Parcourant ces cours et pavillons chamarrés de pourpre, de fresques et de doré, je fus rejoint par un Li débordant d’enthousiasme, vu la nouvelle qu’il portait. Le prieur du sanctuaire ne serait autre que «Wang Dan», l’étudiant en philosophie, leader au printemps de Pékin en 1989, aux côtés de Wuer’Kaixi, dit le trompe-la-mort, la passionaria Chailing, voire Liu Xiaobo, le petit prof de fac, futur plus célèbre prisonnier du pays et prix Nobel de la Paix.

Après le 4 juin, Wang Dan avait été classé l’un des «ennemis publics». Capturé à Canton alors qu’il tentait de gagner Hong Kong, il avait purgé quatre ans, puis deux autres avant d’être expulsé aux USA à l’aube d’une visite du Président Clinton. La rumeur lui prêtait des études de 3ème cycle entre Harvard et Oxford. Mais Li et d’autres juraient qu’il était de retour, suite à un deal secret avec le régime, pour se retirer dans les ordres à Bailin !
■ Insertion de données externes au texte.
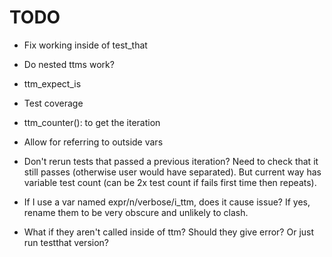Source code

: # TODO

* Fix working inside of test_that

* Do nested ttms work?

* ttm_expect_is

* Test coverage

* ttm_counter(): to get the iteration

* Allow for referring to outside vars

* Don't rerun tests that passed a previous iteration? Need to check that it
still passes (otherwise user would have separated). But current way has variable
test count (can be 2x test count if fails first time then repeats).

* If I use a var named expr/n/verbose/i_ttm, does it cause issue? If yes,
rename them to be very obscure and unlikely to clash.

* What if they aren't called inside of ttm? Should they give error? Or just run
testthat version?
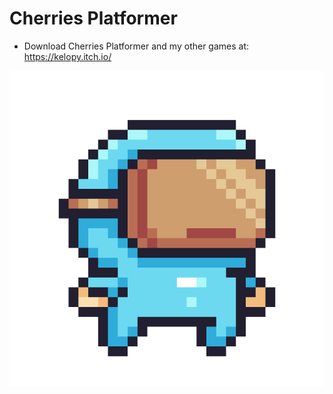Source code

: # Cherries Platformer

- Download Cherries Platformer and my other games at: https://kelopy.itch.io/

![Cherries Platformer](/Assets/virtual_guy.png)
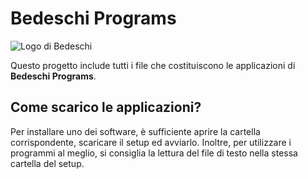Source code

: # Bedeschi Programs
![Logo di Bedeschi](https://cargoconnexion.com/wp-content/uploads/2017/06/Bedeschi-logo-large.jpg)

Questo progetto include tutti i file che costituiscono le applicazioni di **Bedeschi Programs**.

## Come scarico le applicazioni? 
Per installare uno dei software, è sufficiente aprire la cartella corrispondente, scaricare il setup ed avviarlo. Inoltre, per utilizzare i programmi al meglio, si consiglia la lettura del file di testo nella stessa cartella del setup.
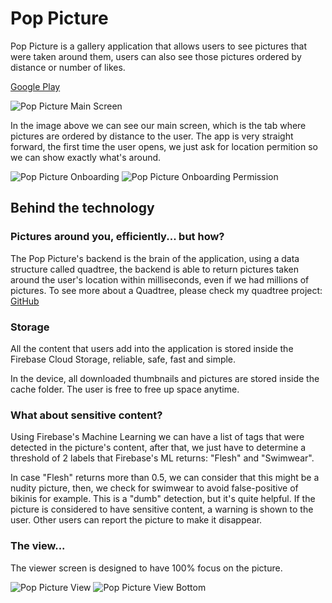 # Pop Picture

Pop Picture is a gallery application that allows users to see pictures that were taken around them, users can also see those pictures ordered by distance or number of likes.

[Google Play](https://play.google.com/store/apps/details?id=leonardolana.poppicture)

![Pop Picture Main Screen](https://poppicture-57876.firebaseapp.com/pop_picture/home-nearby.jpg)

In the image above we can see our main screen, which is the tab where pictures are ordered by distance to the user. The app is very straight forward, the first time the user opens, we just ask for location permition so we can show exactly what's around.

![Pop Picture Onboarding](https://poppicture-57876.firebaseapp.com/pop_picture/onboarding.jpg)
![Pop Picture Onboarding Permission](https://poppicture-57876.firebaseapp.com/pop_picture/onboarding-permission.jpg)

## Behind the technology

### Pictures around you, efficiently... but how?

The Pop Picture's backend is the brain of the application, using a data structure called quadtree, the backend is able to return pictures taken around the user's location within milliseconds, even if we had millions of pictures. To see more about a Quadtree, please check my quadtree project: [GitHub](https://github.com/leonardodlana/quadtree-geolocation)

### Storage

All the content that users add into the application is stored inside the Firebase Cloud Storage, reliable, safe, fast and simple.

In the device, all downloaded thumbnails and pictures are stored inside the cache folder. The user is free to free up space anytime.

### What about sensitive content?

Using Firebase's Machine Learning we can have a list of tags that were detected in the picture's content, after that, we just have to determine a threshold of 2 labels that Firebase's ML returns: "Flesh" and "Swimwear".

In case "Flesh" returns more than 0.5, we can consider that this might be a nudity picture, then, we check for swimwear to avoid false-positive of bikinis for example. This is a "dumb" detection, but it's quite helpful. If the picture is considered to have sensitive content, a warning is shown to the user. Other users can report the picture to make it disappear.

### The view...

The viewer screen is designed to have 100% focus on the picture.

![Pop Picture View](https://poppicture-57876.firebaseapp.com/pop_picture/viewer.jpg)
![Pop Picture View Bottom](https://poppicture-57876.firebaseapp.com/pop_picture/viewer-bottom.jpg)
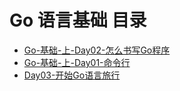 # Go 语言基础 目录

* [Go-基础-上-Day02-怎么书写Go程序](Go语言基础/Go-基础-上-Day02-怎么书写Go程序.md)
* [Go-基础-上-Day01-命令行](Go语言基础/Go-基础-上-Day01-命令行.md)
* [Day03-开始Go语言旅行](Go语言基础/Go-基础-上-Day03-开始Go语言旅行.md)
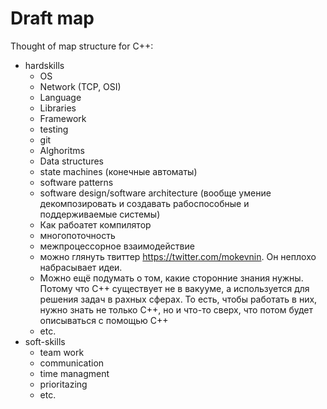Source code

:# Draft map

Thought of map structure for C++:

- hardskills
    - OS
    - Network (TCP, OSI)
    - Language
    - Libraries
    - Framework
    - testing
    - git
    - Alghoritms
    - Data structures
    - state machines (конечные автоматы)
    - software patterns
    - software design/software architecture (вообще умение декомпозировать и создавать рабоспособные и поддерживаемые системы)
    - Как рабоатет компилятор
    - многопоточность
    - межпроцессорное взаимодействие
    - можно глянуть твиттер https://twitter.com/mokevnin. Он неплохо набрасывает идеи.
    - Можно ещё подумать о том, какие сторонние знания нужны. Потому что C++ существует не в вакууме, а используется для решения задач в рахных сферах. То есть, чтобы работать в них, нужно знать не только  С++, но и что-то сверх, что потом будет описываться с помощью C++
    - etc.
- soft-skills
    - team work
    - communication
    - time managment
    - prioritazing
    - etc.
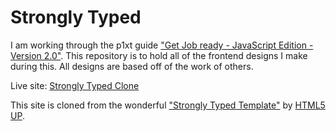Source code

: # Strongly Typed

I am working through the p1xt guide ["Get Job ready - JavaScript Edition - Version 2.0"](https://github.com/P1xt/p1xt-guides/blob/master/job-ready-javascript-edition-2.0.md). This repository is to hold all of the frontend designs I make during this. All designs are based off of the work of others.

Live site: [Strongly Typed Clone](https://reuben-john.github.io/html-css-templates/strongly-typed-clone/)

This site is cloned from the wonderful ["Strongly Typed Template"](https://html5up.net/strongly-typed) by [HTML5 UP](https://html5up.net/).

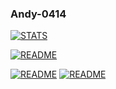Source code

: ### Andy-0414

[![STATS](https://github-readme-stats.vercel.app/api?username=andy-0414&show_icons=true&theme=vue-dark)](https://github.com/andy-0414)

[![README](https://github-readme-stats.vercel.app/api/pin/?username=andy-0414&repo=vue-roller&theme=vue-dark)](https://github.com/andy-0414)


[![README](https://github-readme-stats.vercel.app/api/pin/?username=CirclesApp&repo=Frontend&theme=vue-dark)](https://github.com/andy-0414)
[![README](https://github-readme-stats.vercel.app/api/pin/?username=CirclesApp&repo=Backend&theme=vue-dark)](https://github.com/andy-0414)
Si Wang était bien devenu à 37 ans le prieur du lieu, c’était un signe irréfutable que le Parti avait décidé, discrètement et sans perdre la face, de tourner cette triste page: de rechercher la réconciliation avec sa société.

A ma prière, un frère nous mena à une salle d’études. Nous n’attendîmes que cinq minutes avant de voir un bonze athlétique, lunetté, nous saluer d’un mince sourire, s’enquérant de l’objet de notre démarche.

La conversation fut brève: « je ne suis pas Wang Dan », coupa-t-il court immédiatement. Quand je sus le fin mot de l’histoire, quelques jours plus tard, la confusion de Li apparut logique. Six ans seulement séparaient les deux hommes. Wang Dan et Shi Minghai -nom du prieur— étaient tous deux des anciens de la faculté de philosophie de Beida. Shi étant né en 1963, Wang en 1969 était un «bizuth» à Beida quand éclatèrent les temps instables. Ce qui ne l’avait pas empêché d’y jouer le rôle fulgurant que l’on sait.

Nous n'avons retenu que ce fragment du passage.